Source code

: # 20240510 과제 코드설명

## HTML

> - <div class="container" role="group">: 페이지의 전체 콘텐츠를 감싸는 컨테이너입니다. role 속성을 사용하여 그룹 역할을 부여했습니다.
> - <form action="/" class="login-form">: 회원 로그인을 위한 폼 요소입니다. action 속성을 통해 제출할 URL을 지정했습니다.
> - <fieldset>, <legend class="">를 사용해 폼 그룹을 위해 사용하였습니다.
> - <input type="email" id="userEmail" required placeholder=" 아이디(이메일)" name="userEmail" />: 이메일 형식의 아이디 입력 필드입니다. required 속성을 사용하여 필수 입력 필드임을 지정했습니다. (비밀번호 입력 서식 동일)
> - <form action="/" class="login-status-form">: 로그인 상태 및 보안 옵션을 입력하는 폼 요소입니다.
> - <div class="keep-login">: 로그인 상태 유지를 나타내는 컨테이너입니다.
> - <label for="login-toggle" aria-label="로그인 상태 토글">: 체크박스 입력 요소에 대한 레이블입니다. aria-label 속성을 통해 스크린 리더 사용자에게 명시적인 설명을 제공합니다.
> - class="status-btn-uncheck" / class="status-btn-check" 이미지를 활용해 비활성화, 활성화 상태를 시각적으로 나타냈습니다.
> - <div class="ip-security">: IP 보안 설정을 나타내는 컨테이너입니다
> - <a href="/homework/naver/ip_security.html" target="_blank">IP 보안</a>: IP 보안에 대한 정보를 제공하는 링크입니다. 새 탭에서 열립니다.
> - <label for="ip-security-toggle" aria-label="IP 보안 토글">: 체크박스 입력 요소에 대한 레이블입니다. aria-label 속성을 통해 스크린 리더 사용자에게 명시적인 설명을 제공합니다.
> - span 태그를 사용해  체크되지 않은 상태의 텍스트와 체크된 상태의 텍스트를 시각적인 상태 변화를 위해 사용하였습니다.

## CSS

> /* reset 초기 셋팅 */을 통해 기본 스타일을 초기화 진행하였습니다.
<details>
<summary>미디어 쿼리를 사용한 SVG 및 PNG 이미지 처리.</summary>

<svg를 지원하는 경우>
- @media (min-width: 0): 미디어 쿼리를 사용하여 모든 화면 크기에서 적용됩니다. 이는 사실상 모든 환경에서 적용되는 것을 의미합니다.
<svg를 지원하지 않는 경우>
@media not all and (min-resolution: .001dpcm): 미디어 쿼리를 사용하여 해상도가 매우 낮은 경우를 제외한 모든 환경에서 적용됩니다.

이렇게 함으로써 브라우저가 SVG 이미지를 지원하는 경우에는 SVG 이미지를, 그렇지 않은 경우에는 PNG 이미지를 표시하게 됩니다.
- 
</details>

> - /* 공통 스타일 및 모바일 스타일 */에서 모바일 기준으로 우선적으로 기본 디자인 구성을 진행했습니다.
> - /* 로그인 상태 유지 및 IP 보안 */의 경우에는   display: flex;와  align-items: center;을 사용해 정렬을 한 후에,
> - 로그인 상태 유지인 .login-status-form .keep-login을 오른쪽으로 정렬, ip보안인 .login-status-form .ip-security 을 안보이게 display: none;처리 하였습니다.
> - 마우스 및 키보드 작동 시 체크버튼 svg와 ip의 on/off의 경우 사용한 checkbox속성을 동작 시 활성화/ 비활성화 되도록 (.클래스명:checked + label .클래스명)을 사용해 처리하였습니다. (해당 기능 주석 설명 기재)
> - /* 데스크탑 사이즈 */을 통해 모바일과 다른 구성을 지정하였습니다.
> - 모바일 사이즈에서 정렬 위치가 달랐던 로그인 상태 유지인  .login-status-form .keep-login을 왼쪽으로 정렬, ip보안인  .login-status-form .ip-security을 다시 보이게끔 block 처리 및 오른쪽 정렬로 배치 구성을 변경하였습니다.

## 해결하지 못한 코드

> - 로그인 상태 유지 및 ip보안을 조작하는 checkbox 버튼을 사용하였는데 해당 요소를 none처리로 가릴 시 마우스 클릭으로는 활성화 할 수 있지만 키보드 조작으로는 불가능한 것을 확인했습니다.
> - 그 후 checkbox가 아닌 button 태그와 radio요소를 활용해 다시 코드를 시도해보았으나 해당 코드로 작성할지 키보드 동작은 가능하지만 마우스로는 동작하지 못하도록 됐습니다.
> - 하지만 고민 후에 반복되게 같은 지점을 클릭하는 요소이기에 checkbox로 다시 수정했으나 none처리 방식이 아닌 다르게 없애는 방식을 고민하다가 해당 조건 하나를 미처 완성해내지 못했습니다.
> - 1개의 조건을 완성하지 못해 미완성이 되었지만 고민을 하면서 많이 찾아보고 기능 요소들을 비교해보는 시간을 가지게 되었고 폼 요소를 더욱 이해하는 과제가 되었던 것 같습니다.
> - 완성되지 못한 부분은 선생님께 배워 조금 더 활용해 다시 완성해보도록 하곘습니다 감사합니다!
※
*What is expected:* In the material above, which lines contain "keep"? Copy each of them.

*Answer section:*
> - <div class="keep-login">: 로그인 상태 유지를 나타내는 컨테이너입니다.
> - 로그인 상태 유지인 .login-status-form .keep-login을 오른쪽으로 정렬, ip보안인 .login-status-form .ip-security 을 안보이게 display: none;처리 하였습니다.
> - 모바일 사이즈에서 정렬 위치가 달랐던 로그인 상태 유지인  .login-status-form .keep-login을 왼쪽으로 정렬, ip보안인  .login-status-form .ip-security을 다시 보이게끔 block 처리 및 오른쪽 정렬로 배치 구성을 변경하였습니다.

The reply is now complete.